Ferreira ocupa um dos 95 leitos do hospital. Recebeu alta há cerca de três anos – segundo ele e a família -, mas não conseguiu ir embora para casa por causa da falta de infraestrutura na residência da mãe, Antônia, e na rede básica de saúde da cidade em que ela mora, Jucás, no interior do Ceará. A assessoria de imprensa do HC confirma que ele tem condições de ir para casa, mas que, para sua segurança, só poderá ser liberado quando a família fizer as adaptações necessárias.
Antônia, aos 64 anos, é viúva e sobrevive com a aposentadoria de 1 salário mínimo do filho. Para recebê-lo, precisa adaptar um quarto e o banheiro para colocar a cama de hospital e um respirador mecânico, já que Ferreira depende desse tipo de ventilação para respirar por ao menos 14 horas por dia. “Há uns três anos o médico nos disse que ele poderia ir embora, mas não tínhamos condições de levá-lo no momento. Minha mãe tem reformado a casa dia após dia”, afirma Adriana, irmã de Ferreira, que mora em Fortaleza.
Ele diz que, apesar de considerar o hospital praticamente a sua casa, gostaria de partir. Hoje, recebe só a visita da filha Larissa, de 10 anos, duas vezes ao mês. A mãe não o vê há oito meses e as irmãs, há mais de dois anos.
Atraso na alta
A realidade de Ferreira reflete os resultados de pesquisa inédita sobre as internações no Hospital Auxiliar de Suzano. O estudo avaliou 822 internações do hospital entre janeiro de 2011 e dezembro de 2014 para tentar identificar por quais razões pacientes em alta seguiam no hospital e, em alguns casos, até ocupavam leito sem necessidade. O levantamento foi conduzido pelo médico Fábio Yoshito Ajimura, diretor executivo do hospital, como tema de seu doutorado na FGV.

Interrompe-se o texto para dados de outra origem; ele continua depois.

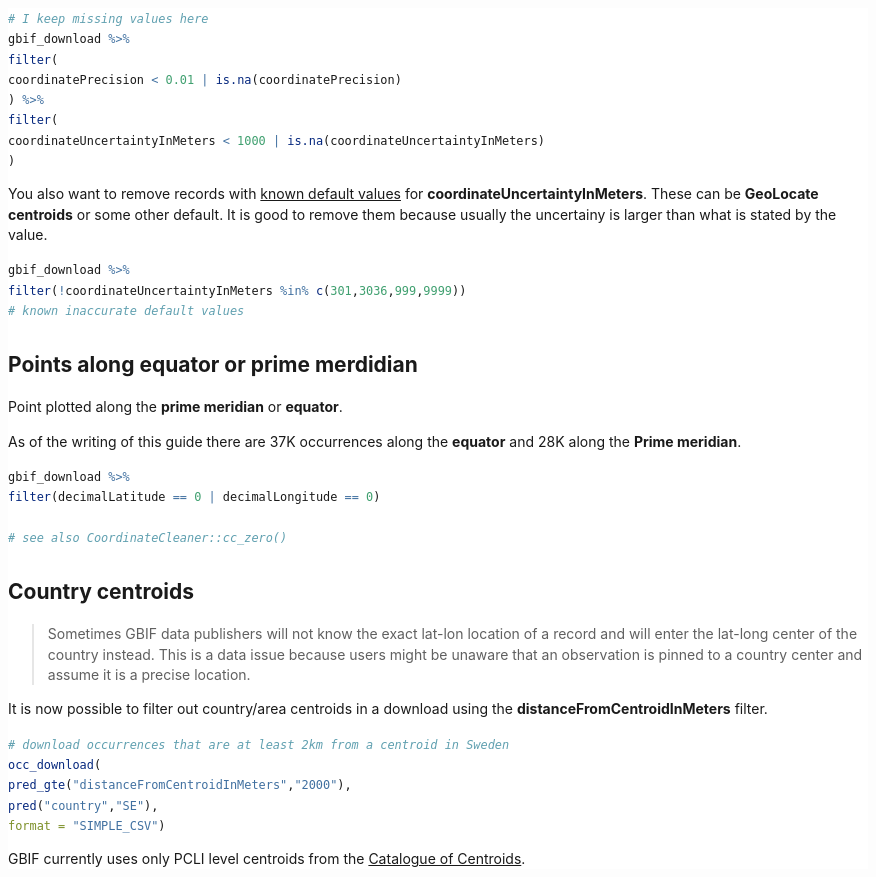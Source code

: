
```R
# I keep missing values here
gbif_download %>% 
filter(
coordinatePrecision < 0.01 | is.na(coordinatePrecision)
) %>% 
filter(
coordinateUncertaintyInMeters < 1000 | is.na(coordinateUncertaintyInMeters)
) 

```

You also want to remove records with [known default values](https://github.com/ropensci/CoordinateCleaner/issues/55) for **coordinateUncertaintyInMeters**. These can be **GeoLocate centroids** or some other default. It is good to remove them because usually the uncertainy is larger than what is stated by the value. 

```R
gbif_download %>% 
filter(!coordinateUncertaintyInMeters %in% c(301,3036,999,9999)) 
# known inaccurate default values

```
## Points along equator or prime merdidian 

Point plotted along the **prime meridian** or **equator**.

As of the writing of this guide there are 37K occurrences along the **equator** and 28K along the **Prime meridian**. 

```R 
gbif_download %>% 
filter(decimalLatitude == 0 | decimalLongitude == 0)

# see also CoordinateCleaner::cc_zero()
```

## Country centroids

> Sometimes GBIF data publishers will not know the exact lat-lon location of a record and will enter the lat-long center of the country instead. This is a data issue because users might be unaware that an observation is pinned to a country center and assume it is a precise location.

It is now possible to filter out country/area centroids in a download using the **distanceFromCentroidInMeters** filter.

```R
# download occurrences that are at least 2km from a centroid in Sweden
occ_download(
pred_gte("distanceFromCentroidInMeters","2000"),
pred("country","SE"),
format = "SIMPLE_CSV")
```

GBIF currently uses only PCLI level centroids from the [Catalogue of Centroids](https://github.com/jhnwllr/catalogue-of-centroids).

Após analisar prontuários de pacientes, ele constatou que 56,7% dos internados que receberam alta não foram embora imediatamente. O tempo médio entre a alta e a saída do paciente foi de 19,1 dias, mas alcançou em alguns casos mais de 600 dias – índice de atraso seis vezes maior do que na Itália, por exemplo.

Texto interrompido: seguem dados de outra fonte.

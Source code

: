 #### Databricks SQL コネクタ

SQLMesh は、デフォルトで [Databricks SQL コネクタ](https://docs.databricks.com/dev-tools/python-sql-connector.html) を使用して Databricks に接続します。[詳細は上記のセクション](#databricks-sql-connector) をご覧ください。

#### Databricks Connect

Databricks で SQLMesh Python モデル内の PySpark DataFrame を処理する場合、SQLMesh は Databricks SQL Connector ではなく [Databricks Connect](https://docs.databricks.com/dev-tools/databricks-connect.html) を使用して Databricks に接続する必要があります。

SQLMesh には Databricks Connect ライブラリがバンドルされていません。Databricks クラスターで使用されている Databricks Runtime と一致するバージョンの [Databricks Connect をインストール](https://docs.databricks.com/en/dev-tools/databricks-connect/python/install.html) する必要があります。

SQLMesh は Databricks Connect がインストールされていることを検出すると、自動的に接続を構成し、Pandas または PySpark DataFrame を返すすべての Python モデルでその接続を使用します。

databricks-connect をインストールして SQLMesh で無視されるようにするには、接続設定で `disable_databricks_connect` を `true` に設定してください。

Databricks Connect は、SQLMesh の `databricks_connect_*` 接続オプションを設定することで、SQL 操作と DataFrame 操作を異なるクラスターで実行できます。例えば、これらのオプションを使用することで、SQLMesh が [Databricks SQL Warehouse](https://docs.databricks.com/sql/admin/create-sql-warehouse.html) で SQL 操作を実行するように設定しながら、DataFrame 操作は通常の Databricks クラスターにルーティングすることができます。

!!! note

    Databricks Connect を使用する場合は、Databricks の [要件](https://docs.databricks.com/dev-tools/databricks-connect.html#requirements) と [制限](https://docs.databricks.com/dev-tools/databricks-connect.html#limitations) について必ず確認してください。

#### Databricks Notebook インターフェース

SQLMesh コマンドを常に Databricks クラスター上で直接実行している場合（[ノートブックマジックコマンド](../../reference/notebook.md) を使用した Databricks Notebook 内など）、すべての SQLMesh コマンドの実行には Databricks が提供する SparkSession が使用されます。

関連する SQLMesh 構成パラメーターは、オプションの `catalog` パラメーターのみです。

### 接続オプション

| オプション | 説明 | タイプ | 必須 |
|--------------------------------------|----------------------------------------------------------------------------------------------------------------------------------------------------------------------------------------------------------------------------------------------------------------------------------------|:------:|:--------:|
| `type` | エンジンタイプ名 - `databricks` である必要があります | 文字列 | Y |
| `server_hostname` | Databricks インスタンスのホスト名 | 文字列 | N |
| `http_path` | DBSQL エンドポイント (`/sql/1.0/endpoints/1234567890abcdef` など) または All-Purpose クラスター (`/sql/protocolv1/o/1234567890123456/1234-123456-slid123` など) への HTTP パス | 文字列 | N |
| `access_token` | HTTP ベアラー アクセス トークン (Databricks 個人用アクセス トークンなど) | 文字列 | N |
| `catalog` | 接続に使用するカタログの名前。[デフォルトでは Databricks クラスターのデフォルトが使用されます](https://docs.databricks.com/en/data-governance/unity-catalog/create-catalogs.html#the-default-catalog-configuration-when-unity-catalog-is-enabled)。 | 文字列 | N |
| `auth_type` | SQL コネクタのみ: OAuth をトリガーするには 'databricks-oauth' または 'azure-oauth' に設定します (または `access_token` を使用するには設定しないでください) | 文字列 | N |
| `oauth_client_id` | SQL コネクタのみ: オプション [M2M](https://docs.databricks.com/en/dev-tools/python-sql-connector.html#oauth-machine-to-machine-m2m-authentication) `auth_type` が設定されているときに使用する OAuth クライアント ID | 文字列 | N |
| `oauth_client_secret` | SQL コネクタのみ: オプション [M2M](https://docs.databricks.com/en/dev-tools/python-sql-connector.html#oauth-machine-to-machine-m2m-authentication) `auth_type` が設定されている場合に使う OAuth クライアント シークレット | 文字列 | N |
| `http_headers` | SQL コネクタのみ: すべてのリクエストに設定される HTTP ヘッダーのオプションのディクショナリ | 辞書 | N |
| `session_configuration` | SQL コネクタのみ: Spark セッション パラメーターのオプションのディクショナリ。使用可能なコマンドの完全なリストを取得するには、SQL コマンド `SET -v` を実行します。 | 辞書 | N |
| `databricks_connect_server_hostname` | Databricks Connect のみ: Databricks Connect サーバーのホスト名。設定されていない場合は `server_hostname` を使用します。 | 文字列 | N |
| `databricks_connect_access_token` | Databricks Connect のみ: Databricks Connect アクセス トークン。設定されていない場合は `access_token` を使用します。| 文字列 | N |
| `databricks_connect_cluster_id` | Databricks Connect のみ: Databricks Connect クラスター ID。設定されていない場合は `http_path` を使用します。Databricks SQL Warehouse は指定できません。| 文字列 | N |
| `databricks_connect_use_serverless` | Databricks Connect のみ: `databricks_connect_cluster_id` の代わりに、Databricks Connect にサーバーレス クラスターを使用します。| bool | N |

Entre as principais razões estavam a falta de transporte por parte de parentes (39,7%), ausência de ambulâncias (14,8%), deficiência de suporte da rede básica de saúde (12,7%), resistência dos familiares em tirar o paciente do hospital (12,4%) e adaptações/reformas em casa (9,4%). Embora a resistência da família em levar o paciente não seja o mais comum, foi o que mais causou atrasos na alta, totalizando 2.210 dias de leitos ocupados sem necessidade no período.

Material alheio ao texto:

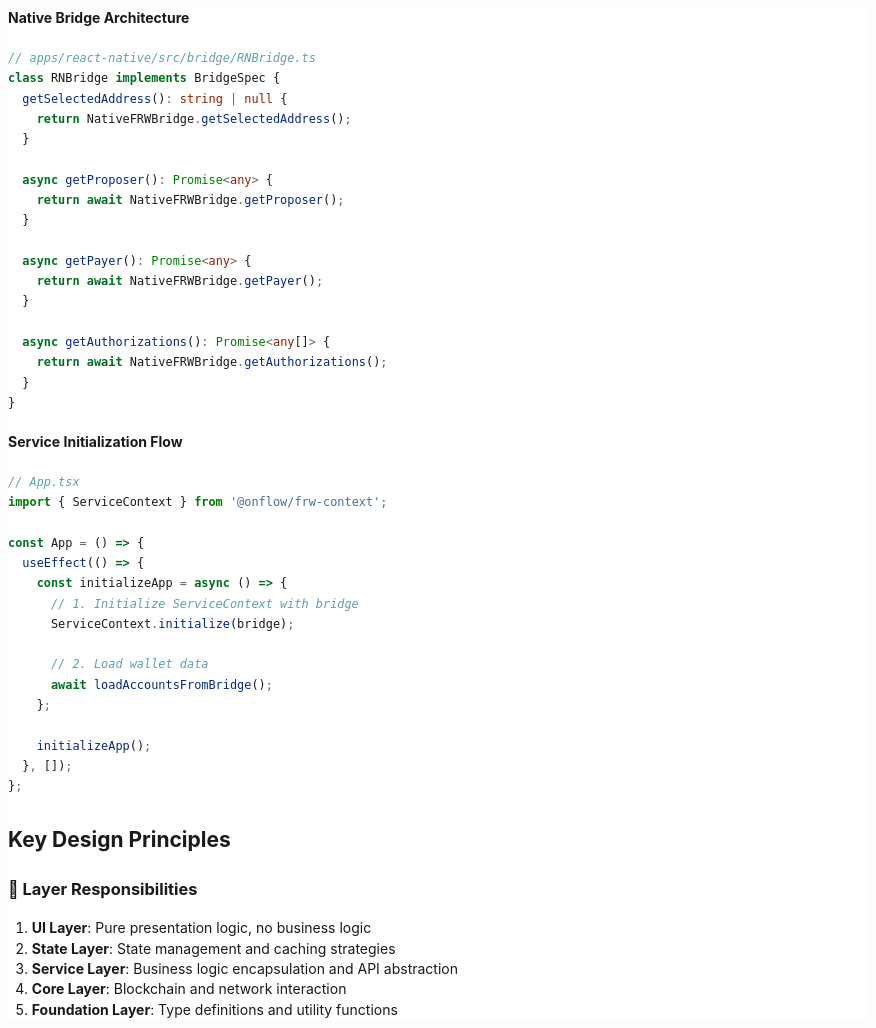 #### Native Bridge Architecture

```typescript
// apps/react-native/src/bridge/RNBridge.ts
class RNBridge implements BridgeSpec {
  getSelectedAddress(): string | null {
    return NativeFRWBridge.getSelectedAddress();
  }

  async getProposer(): Promise<any> {
    return await NativeFRWBridge.getProposer();
  }

  async getPayer(): Promise<any> {
    return await NativeFRWBridge.getPayer();
  }

  async getAuthorizations(): Promise<any[]> {
    return await NativeFRWBridge.getAuthorizations();
  }
}
```

#### Service Initialization Flow

```typescript
// App.tsx
import { ServiceContext } from '@onflow/frw-context';

const App = () => {
  useEffect(() => {
    const initializeApp = async () => {
      // 1. Initialize ServiceContext with bridge
      ServiceContext.initialize(bridge);

      // 2. Load wallet data
      await loadAccountsFromBridge();
    };

    initializeApp();
  }, []);
};
```

## Key Design Principles

### 🎯 Layer Responsibilities

1. **UI Layer**: Pure presentation logic, no business logic
2. **State Layer**: State management and caching strategies
3. **Service Layer**: Business logic encapsulation and API abstraction
4. **Core Layer**: Blockchain and network interaction
5. **Foundation Layer**: Type definitions and utility functions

Segundo Ajimura, o hospital de Suzano é o único do Estado exclusivo para atendimento de pacientes que necessitam de internações prolongadas. Outros também destinam leitos para esse tipo de atendimento, mas não com exclusividade. Segundo ele, o paciente que continua no hospital sem necessidade está sujeito aos riscos do ambiente, especialmente infecções. Quando há muita resistência da família em tirar o paciente, a unidade aciona o departamento jurídico para tentar acordo. “É o último recurso, mas algumas vezes é necessário.”
Ele diz ainda que, quando o paciente tem alta e não vai embora, provoca um nó no sistema. O tempo médio de permanência no hospital, afirma, é de 220 a 230 dias, mas a direção trabalha para mudar isso. “Nosso principal problema era o transporte, por exemplo. Unificamos e otimizamos a central de remoção dos pacientes, sem ter de aumentar a quantidade de carros.”
As informações são do jornal O Estado de S. Paulo.